Der Zinsmarkt in den USA spricht eine deutliche Sprache: Der Jahre alte Aufschwung geht seinem Ende entgegen. Welche Faktoren hier greifen und warum auch die Trumpsche Steuerreform nicht helfen wird, erklärt Bantleon-Senior-Analyst Andreas Busch. Ein Schreckgespenst geht um: Die US-Zinskurve, die den Renditeabstand langlaufender und kurzlaufender US-Staatsanleihen misst, hat sich markant verflacht. Mit 0,25 Prozentpunkten ist die Differenz von zehnjährigen und zweijährigen US-Treasuries zuletzt auf den niedrigsten Stand seit elf Jahren gesunken.
Vor rund einem halben Jahr war der Abstand noch doppelt so hoch gewesen – Anfang 2017 lag er sogar bei knapp 1,30 Prozentpunkten (siehe folgende Grafik). Setzt sich dieser Trend fort, ist die Kurve bald invers (die Zinsen langlaufender Anleihen liegen dann unter den Zinsen kurz laufender Anleihen).

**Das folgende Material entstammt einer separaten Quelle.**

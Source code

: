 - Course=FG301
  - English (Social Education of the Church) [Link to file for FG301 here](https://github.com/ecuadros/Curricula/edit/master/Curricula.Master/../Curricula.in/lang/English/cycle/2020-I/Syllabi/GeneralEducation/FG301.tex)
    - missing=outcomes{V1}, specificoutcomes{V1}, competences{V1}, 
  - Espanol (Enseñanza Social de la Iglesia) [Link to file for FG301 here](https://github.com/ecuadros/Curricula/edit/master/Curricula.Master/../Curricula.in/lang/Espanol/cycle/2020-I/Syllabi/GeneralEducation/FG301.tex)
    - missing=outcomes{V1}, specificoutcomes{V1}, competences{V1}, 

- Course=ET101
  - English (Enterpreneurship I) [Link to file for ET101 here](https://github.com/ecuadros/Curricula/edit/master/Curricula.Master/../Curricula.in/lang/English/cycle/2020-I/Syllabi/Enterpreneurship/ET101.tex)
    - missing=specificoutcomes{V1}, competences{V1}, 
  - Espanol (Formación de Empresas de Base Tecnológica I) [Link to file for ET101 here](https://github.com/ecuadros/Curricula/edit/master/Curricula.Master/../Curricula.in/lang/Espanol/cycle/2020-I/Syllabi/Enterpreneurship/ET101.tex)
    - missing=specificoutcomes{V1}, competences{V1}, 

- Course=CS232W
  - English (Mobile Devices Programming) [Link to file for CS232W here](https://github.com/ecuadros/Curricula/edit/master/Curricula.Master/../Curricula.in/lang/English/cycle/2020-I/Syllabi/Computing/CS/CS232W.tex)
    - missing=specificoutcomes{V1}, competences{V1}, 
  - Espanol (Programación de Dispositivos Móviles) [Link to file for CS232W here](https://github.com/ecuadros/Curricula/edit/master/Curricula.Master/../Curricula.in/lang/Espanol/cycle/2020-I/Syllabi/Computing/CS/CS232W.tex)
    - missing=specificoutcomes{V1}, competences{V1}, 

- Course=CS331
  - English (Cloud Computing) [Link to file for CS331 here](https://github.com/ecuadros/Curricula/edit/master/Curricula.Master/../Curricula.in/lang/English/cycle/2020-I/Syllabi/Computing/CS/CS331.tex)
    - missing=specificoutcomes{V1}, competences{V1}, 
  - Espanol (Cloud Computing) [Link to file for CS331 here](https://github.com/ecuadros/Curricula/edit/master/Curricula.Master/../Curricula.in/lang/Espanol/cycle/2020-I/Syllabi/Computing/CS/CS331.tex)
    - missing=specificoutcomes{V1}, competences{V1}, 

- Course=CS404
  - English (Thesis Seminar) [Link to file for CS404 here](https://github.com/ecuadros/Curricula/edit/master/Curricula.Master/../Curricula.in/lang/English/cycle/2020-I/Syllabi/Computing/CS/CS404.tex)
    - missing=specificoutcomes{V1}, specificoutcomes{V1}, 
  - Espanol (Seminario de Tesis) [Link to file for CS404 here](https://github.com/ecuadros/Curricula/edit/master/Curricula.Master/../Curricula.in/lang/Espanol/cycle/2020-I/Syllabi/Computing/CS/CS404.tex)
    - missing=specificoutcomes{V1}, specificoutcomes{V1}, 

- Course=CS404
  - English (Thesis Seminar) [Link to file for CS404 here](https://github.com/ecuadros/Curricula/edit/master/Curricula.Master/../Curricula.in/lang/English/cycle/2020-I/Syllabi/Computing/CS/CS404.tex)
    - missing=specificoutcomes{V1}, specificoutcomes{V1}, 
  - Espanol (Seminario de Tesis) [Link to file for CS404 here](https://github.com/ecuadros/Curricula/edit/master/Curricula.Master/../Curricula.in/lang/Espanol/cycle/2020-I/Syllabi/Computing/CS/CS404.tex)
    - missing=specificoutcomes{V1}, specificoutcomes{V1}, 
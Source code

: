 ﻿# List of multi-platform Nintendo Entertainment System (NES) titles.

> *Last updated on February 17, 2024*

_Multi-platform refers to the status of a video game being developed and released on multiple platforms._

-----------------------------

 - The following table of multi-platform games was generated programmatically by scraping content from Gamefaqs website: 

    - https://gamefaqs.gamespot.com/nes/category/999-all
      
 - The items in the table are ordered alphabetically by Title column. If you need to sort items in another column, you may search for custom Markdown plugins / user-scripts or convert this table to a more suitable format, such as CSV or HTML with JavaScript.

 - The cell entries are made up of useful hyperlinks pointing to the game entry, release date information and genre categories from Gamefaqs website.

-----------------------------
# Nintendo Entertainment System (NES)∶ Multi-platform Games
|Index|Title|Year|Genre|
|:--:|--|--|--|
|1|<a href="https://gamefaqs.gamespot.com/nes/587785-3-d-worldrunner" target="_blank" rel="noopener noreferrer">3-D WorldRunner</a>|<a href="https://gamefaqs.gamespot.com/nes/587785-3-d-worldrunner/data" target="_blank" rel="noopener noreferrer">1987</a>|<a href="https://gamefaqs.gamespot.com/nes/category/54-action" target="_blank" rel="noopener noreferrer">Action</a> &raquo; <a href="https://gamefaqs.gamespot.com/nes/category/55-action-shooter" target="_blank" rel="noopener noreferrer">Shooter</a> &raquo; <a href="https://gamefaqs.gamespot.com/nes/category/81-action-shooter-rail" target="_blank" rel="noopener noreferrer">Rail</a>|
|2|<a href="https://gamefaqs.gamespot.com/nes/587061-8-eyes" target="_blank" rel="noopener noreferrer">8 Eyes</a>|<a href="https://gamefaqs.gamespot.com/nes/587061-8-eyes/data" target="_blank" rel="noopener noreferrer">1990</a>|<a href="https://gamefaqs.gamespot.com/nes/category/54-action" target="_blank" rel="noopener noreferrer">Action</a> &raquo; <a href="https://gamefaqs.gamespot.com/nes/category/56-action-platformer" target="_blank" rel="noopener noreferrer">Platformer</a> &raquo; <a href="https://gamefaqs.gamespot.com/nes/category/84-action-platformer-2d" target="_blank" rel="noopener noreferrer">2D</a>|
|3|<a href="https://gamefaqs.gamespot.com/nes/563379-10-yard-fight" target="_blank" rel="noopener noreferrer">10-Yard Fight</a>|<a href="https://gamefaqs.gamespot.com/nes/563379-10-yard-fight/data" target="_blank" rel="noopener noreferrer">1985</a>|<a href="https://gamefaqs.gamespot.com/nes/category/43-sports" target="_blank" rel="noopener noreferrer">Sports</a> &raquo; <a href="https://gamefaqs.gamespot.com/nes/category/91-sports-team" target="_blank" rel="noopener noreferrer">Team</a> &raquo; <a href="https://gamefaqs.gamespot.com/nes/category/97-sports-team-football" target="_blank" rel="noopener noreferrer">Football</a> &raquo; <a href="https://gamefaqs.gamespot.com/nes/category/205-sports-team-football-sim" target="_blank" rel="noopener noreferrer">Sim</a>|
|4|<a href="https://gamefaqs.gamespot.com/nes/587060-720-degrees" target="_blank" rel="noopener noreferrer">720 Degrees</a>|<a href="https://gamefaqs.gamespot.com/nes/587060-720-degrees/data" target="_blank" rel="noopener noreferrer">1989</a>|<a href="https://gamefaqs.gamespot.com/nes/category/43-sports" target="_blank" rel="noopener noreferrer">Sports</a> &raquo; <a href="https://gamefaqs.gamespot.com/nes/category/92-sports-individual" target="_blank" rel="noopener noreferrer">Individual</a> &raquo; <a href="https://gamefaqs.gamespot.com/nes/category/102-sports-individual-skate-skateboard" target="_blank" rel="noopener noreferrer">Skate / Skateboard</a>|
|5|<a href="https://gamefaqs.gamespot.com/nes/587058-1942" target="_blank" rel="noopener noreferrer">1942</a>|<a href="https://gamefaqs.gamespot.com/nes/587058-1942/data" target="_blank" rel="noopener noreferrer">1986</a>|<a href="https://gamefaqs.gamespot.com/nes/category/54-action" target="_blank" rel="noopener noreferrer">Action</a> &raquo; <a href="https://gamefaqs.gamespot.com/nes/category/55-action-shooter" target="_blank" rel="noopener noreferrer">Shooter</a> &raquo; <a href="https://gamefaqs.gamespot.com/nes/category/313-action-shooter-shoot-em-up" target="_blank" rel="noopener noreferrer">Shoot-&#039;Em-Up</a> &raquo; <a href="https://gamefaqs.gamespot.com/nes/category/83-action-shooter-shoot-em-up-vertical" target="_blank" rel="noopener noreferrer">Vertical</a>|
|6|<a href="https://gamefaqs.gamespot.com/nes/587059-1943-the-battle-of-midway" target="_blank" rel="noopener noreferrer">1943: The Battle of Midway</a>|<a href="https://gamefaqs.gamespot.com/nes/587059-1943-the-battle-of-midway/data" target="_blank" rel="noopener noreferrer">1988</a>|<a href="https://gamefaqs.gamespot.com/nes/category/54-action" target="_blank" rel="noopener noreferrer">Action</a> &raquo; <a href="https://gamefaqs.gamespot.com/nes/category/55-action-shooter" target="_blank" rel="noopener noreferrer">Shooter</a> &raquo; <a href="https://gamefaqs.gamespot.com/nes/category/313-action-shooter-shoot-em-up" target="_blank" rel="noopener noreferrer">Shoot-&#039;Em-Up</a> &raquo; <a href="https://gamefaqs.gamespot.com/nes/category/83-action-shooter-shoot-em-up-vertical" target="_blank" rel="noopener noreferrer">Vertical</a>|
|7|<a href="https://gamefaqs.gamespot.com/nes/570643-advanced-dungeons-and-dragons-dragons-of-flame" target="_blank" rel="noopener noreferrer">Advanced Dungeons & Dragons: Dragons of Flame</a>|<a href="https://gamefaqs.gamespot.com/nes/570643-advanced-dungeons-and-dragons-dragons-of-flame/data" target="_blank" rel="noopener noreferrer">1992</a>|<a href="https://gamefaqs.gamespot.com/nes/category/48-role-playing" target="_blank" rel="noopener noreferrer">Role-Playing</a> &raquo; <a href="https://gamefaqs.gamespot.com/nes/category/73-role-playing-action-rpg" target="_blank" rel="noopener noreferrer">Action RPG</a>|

In der Vergangenheit war dies ein zuverlässiger Vorbote dafür, dass die US-Wirtschaft in den folgenden ein bis zwei Jahren in eine Rezession abgerutscht ist.
Für viele Anleger kommt diese Entwicklung wie aus heiterem Himmel. Im aktuellen Umfeld können sich die meisten Marktbeobachter noch nicht einmal eine markante konjunkturelle Abschwächung vorstellen. Die Wirtschaft ist im 2. Quartal dieses Jahres so kräftig gewachsen wie seit vier Jahren nicht mehr. Gleichzeitig bewegt sich die Arbeitslosenquote nahe ihrem 50-jährigen Tiefststand. Die Aktienmärkte feiern in diesem Umfeld die kräftig sprudelnden Unternehmensgewinne.
Und beim Blick voraus hofft man auf einen anhaltenden konjunkturellen Impuls durch die Steuerreform, die den Unternehmen und Haushalten Entlastungen in Höhe von rund 1.500 Milliarden US-Dollar in den nächsten zehn Jahren bescheren wird. Ein Ende der Boomphase scheint mithin nicht absehbar. Kein Wunder, dass sich mancher Anleger angesichts dieser rosigen Lage durch die Warnsignale der Zinskurve auf dem falschen Fuß erwischt fühlt.
Bei genauerem Hinsehen ist der kritische Konjunkturausblick, den die Zinskurve zeichnet, aber durchaus ernst zu nehmen. So dürfte von der Steuerreform – wenn überhaupt – lediglich ein geringer Schub für die US-Wirtschaft ausgehen. Der große Block der Einkommensteuersenkung (auf die knapp drei Viertel der Steuererleichterungen entfällt) kommt nämlich primär den Besserverdienenden zu Gute, die aber erfahrungsgemäß den größten Teil des Geldsegens sparen werden.
Gleichzeitig ist von anderer Seite deutlicher Gegenwind aufgezogen. Die Leitzinsanhebungen durch die US-Notenbank haben zu einer markanten Verschlechterung der Finanzierungskonditionen geführt. Das zeigt sich in der Verfünffachung der Rendite zweijähriger US-Staatsanleihen seit Sommer 2016. Bei fünfjährigen US-Staatsanleihen ist es immerhin noch eine Verdreifachung und bei zehnjährigen eine Verdopplung. Unser weit vorauslaufender Bantleon US-Financing Conditions Indicator kündigt die davon ausgehenden Belastungen – die vor allem die Investitionsdynamik der Unternehmen bremsen werden – bereits seit geraumer Zeit an. In den aktuell rückläufigen Baugenehmigungen und Wohnungsverkäufen sind die Bremswirkungen sogar schon jetzt klar zu erkennen. Skepsis ist also durchaus angebracht.
Wir sehen daher in der Verflachung der Zinskurve keine unerwartete Entwicklung, sondern vielmehr eine Bestätigung unseres bereits seit Längerem zurückhaltenden Konjunkturausblicks für die USA. Ob es zu einer Rezession kommt, lässt sich noch nicht sagen. Klar ist aber, dass die Wachstumsdynamik im kommenden Jahr deutlicher nachlassen wird, als es sich die meisten Marktbeobachter bislang vorstellen können. Nach einem ordentlichen Plus des Bruttoinlandsprodukts im laufenden Jahr von knapp 3,0 Prozent rechnen wir für 2019 nur noch mit gut 2,0 Prozent – Tendenz weiter fallend.